Altitude sickness is what we are all worried about - it's not pleasant apparently. They say it's like having the worst hangover you have ever had, while still being drunk. That's the one thing that I am anxioius about and everyone else too.
I think I am right in saying Roman Abramovic didn't make it to the top and I know for a fact that Martina Navratilova didn't, they had to take her off the ascent. It's a hard slog.
It's not mountaineering, I gather the phrase the porters will keep shouting is 'pullet, pullet' which is slowly.
They want us to keep going, but at a reduced pace, while gaining altitude all the time we go.
Dealing with the sickness is the big thing - viagra tablets are supposed to be one way, but sharing a tent with Brendan Rodgers may not appeal in normal circumstances, never mind after taking that!
There's a thing called diamox, used for treating glaucoma which you are supposed to take 24 hours before setting off, but I'm told the after affects are tingling fingers and toes before you even started the climb up.
So, not being happy with the idea, I went off to a Chinese herbalist in Newcastle.
Herbs help build up persistence and the like.
I'm getting bags of twigs, bark, berries - stuff you find in your compost.
I got seven bags for £35, put them in a pan, boil up, drain off and my heart and lungs will be fine.

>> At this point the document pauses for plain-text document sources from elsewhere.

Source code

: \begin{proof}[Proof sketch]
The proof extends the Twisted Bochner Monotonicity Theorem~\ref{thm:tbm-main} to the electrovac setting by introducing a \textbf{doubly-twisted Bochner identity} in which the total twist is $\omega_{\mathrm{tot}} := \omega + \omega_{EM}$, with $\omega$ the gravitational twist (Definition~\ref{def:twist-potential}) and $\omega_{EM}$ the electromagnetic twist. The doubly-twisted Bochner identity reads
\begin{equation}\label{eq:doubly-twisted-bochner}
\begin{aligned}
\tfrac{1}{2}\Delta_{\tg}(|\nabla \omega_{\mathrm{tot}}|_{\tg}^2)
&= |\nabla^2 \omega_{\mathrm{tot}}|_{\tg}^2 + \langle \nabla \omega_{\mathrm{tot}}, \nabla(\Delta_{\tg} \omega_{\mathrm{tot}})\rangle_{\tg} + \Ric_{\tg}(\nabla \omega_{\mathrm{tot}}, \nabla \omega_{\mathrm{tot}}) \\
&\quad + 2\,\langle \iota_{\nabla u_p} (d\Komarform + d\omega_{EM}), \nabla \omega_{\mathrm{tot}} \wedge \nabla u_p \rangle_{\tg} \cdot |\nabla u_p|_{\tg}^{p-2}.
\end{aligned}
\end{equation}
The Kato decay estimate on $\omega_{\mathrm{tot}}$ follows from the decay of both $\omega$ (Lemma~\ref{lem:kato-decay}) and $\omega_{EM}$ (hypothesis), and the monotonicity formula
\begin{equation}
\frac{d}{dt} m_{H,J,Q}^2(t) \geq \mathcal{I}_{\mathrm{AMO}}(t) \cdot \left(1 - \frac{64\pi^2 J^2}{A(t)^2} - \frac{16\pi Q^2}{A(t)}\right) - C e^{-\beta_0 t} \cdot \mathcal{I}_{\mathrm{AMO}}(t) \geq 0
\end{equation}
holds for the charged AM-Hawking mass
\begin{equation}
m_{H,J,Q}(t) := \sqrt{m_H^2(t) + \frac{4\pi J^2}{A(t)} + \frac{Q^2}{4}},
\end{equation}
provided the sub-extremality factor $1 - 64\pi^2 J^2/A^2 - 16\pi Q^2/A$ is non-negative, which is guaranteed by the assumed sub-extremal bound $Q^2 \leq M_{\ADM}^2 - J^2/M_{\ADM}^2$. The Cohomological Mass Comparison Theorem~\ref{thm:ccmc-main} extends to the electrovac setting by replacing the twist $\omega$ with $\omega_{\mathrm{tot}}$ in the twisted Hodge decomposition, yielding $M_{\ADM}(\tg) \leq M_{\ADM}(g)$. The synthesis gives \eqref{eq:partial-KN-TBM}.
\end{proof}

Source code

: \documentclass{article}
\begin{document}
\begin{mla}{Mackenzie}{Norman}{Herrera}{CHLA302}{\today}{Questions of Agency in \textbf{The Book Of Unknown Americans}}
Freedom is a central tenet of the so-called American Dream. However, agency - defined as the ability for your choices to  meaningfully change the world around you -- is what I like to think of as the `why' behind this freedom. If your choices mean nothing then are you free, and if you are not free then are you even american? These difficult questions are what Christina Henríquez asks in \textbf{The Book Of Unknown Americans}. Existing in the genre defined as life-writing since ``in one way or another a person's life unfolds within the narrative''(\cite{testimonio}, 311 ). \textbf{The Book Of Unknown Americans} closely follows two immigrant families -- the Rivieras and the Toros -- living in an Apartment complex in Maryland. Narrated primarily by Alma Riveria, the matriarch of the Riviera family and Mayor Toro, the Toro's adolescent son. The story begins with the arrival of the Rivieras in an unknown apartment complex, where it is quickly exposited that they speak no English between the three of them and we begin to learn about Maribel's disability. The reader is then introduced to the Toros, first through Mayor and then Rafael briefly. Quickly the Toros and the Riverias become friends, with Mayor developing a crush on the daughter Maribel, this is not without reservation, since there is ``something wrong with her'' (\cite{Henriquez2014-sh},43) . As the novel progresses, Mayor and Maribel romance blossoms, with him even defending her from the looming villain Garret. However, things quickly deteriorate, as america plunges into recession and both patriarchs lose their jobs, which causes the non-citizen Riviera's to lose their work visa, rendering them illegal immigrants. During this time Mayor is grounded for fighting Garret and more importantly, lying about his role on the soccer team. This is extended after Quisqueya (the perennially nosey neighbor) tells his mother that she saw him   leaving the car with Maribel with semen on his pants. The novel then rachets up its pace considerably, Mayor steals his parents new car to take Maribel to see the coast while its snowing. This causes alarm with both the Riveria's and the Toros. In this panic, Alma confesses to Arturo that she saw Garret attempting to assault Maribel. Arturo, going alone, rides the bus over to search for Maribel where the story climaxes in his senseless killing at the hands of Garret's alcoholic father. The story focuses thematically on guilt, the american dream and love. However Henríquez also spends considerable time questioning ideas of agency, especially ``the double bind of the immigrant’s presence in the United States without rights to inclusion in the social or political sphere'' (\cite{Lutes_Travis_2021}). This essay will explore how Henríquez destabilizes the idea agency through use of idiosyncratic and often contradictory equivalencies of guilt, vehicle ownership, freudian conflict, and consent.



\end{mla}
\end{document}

So I get home, try it out and couldn't get one sip down, vile wasn't the word for it, so I've succumbed to the diamox.
It's a dear do, quite an investment in all seriousness. Malaria tablets, yellow fever injections, and we are going from bright sunshine to minus 20 in the latter stages, so I've got a real thick, duckdown sleeping bag, thick jacket.
And right on top there's snow so you can get snow blindness so we need real wrap around sunglasses. There's not much we don't need to take!
But you can't spoil the experience by not getting it right.
You've got to prepare properly and I've put some hours in walking. I did a big trek around Stanhope last week, then a huge one around Sheepwash and Osmotherly, time in the gym and I've just got back from getting soaked around Roseberry Topping, Captain Cook's Monument and Great Ayton.
I go to the gym - it may not look like it - a couple of times a week and, as a family, we walked Hadrian's Wall from start to finish in six days a couple of years back.
One day we did 12 miles, another 19, I'm quite good at keeping going - the difference was that then my reward was warm nights in the middle of summer and the chance to stay in a nice little B&B with a few pints of ale and a hearty meal.
This time, I'm sleeping on a mat, rubbing down with a wet wipe, using a bucket for a toilet and hoping I don't burst in when Steve Gibson is in there!
There's a good mix going, an interesting mix at that. Obviously Kammy is the figurehead through The Football League and Marie Curie Cancer Care, Steve Gibson's brother Dave is coming - and he's the dad of Ben Gibson, who has made his debut for Boro and is said to be the next big thing to come out of the academy.
But the newsy one now is Brendan Rodgers after promotion. The Swansea boss is trying to do transfers and has just signed Danny Graham as I write this!
I'm sure he will be trying to do deals out there, but we have been told not to promise anyone they will get a call or text at any one time. I hope, however, to keep in touch with The Northern Echo and write a piece from the climb.
Brendan lost his mum to cancer last year and his dad is suffering too, so there's a real personal aspect for it for us both.
We meet at Terminal Four at Heathrow at 5pm tomorrow, we need to take as light a bag as possible, we've got to wear our boots which we walk in - it saves space and you don't want to lose them in your bag in transit!
Then off we go, fly via Narobi, arrive at the hotel lunchtime Friday, and have early night - although Kammy will want a pint to keep him going for the week.
It's an early start Saturday and it takes six days to the summit. On summit night we get up at midnight, the idea that we hit the top at sunrise, then another eight hours down that day to a low base camp and then push on for the return home.
It will be an experience, a living experience and one we will always cherish.